Sr. Presidente: Ricardo Jorge pertenceu a uma geração de pensadores e artistas que floresceram numa época que não vai distante, pelo espirito, pela inteligência è pela cultura, procurando nos diferentes sectores da sua actividade o remédio para solução de muitos, e variados problemas candentes, que se debatem, e que a humanidade reclama. Das suas ideias brotaram caudais de bondade e fraternidade humana, que o mundo vai esquecendo e abandonando, dominado por falsas e enganadoras doutrinas, sem projecção e sem grandeza. Ricardo Jorge marcou bem ,o seu lugar, a sua posição, nesse concerto humano de valores que tanto se notabilizaram e a quem rendo o merecido preito da minha admiração.
Sr. Presidente: estão terminadas as considerações que me propus fazer. Pretendia, mas faltam-me qualidades para o realizar, que elas fossem dignas do vulto eminente que me habituei a admirar há largos anos, quando iniciei os meus estudos médicos, admiração que tenho mantido no mais alto grau pela vida fora, onde topo a cada instante com os ensinamentos que Ricardo Jorge nos legou.
O Porto, velho e notável burgo onde ele nasceu e ali quis dormir o seu derradeiro sono eterno, numa manifestação de afecto pela terra que lhe foi berço, o criou e lhe formou o sen alto espirito, acompanhou-o, naquela tarde triste e cinzenta, à sua última morada, em manifestação de saudoso e agradecido afecto e respeito.
Dentro de curto período, de tempo erguer-se-á em pedestal de granito a sua estátua, enfrentando a Escola de Medicina, onde vive e sobrevive o sen talentoso espirito, na pujança do seu reconhecido e admirado saber. Nesse monumento, símbolo de gratidão, na majestosa concepção da sua grandeza, lá ficará, através dos tempos, dialogando simbolicamente com mestres e alunos, como exemplo imperativo de que só pelo estudo consciente, em labor inteligente e constante, o médico pode bem cumprir a sua missão, alto apostolado que Ricardo Jorge soube sempre honrar e dignificar, no seu carácter diamantino, na sua robusta inteligência, na dedicação e amor pelo seu semelhante:
Tenho dito.
Vozes: - Muito bem, muito bem!
O orador foi muito cumprimentado.
O Sr.
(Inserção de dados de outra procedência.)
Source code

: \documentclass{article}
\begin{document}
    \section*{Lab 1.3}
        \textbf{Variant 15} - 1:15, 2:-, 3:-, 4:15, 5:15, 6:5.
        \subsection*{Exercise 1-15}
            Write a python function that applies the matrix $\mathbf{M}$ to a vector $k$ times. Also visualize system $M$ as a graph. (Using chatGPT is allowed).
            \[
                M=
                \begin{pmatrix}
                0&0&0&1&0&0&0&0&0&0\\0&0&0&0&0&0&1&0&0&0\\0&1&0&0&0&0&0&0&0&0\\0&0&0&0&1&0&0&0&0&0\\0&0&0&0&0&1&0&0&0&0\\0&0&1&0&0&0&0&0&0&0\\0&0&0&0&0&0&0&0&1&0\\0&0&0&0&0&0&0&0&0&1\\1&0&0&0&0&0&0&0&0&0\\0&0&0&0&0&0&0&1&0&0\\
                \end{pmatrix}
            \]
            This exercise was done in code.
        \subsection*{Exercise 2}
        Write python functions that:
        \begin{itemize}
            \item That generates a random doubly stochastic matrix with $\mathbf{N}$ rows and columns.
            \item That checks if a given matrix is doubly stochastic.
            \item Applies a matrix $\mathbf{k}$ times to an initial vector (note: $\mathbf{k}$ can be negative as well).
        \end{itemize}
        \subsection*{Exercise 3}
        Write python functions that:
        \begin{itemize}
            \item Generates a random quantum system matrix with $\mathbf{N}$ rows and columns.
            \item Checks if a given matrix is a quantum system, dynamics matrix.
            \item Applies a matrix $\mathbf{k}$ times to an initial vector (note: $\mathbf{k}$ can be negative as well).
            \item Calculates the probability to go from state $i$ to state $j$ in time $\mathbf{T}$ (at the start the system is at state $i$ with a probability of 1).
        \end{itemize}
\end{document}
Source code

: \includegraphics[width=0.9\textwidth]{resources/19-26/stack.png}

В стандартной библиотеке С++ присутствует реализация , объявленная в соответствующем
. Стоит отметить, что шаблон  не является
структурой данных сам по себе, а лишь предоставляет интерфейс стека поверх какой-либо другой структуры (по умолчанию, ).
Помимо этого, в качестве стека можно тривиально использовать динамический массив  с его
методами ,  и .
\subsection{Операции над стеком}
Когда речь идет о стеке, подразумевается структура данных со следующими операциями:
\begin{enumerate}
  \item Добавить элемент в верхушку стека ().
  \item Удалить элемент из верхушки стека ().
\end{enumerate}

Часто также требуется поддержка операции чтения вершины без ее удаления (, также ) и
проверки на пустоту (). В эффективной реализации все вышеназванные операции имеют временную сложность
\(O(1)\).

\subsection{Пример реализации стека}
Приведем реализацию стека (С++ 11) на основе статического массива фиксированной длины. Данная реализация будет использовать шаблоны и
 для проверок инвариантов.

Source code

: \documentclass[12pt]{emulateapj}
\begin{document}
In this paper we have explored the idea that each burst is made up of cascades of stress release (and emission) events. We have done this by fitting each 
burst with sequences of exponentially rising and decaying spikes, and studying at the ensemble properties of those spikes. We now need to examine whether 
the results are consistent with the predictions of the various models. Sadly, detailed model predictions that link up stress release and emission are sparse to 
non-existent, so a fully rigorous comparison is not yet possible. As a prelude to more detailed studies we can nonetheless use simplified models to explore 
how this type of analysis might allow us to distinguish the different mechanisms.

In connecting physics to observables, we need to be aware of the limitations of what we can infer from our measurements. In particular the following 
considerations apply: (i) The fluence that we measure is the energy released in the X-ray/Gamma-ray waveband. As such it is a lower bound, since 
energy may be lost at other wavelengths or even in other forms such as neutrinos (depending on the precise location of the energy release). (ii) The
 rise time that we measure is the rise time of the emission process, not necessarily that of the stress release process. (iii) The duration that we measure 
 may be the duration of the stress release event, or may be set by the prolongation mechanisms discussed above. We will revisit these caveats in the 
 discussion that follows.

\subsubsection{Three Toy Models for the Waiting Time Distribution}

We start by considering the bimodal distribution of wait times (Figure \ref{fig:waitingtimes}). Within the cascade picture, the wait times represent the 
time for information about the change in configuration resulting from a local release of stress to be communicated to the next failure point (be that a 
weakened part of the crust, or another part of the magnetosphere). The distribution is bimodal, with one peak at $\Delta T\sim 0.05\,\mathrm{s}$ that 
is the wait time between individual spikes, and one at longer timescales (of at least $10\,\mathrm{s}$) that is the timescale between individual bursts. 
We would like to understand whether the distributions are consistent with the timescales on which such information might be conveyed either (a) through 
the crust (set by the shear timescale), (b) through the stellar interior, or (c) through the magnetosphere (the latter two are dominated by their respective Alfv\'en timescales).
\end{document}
Presidente:-Vai passar-se à
Ordem do dia
O Sr. Presidente: - Continua em discussão na especialidade a proposta de lei sobre nacionalidade.
Vamos passar à matéria do capítulo IV, que trata «Dos efeitos da atribuição, aquisição, perda e reaquisição da nacionalidade», secção I «Dos efeitos da atribuição da nacionalidade».
Ponho em discussão a base XXIV, que vai ser lida à Câmara.
Foi lida. É a seguinte:
BASE XXIV
1. Salvo disposição em contrário, a atribuição da nacionalidade originária portuguesa produz efeitos desde o nascimento do interessado, ainda que as condições de que dependa só posteriormente se tenham verificado.
2. Neste caso, porém, a atribuição da nacionalidade não prejudica a validade das relações jurídicas anteriormente estabelecidas com fundamento em nacionalidade diversa.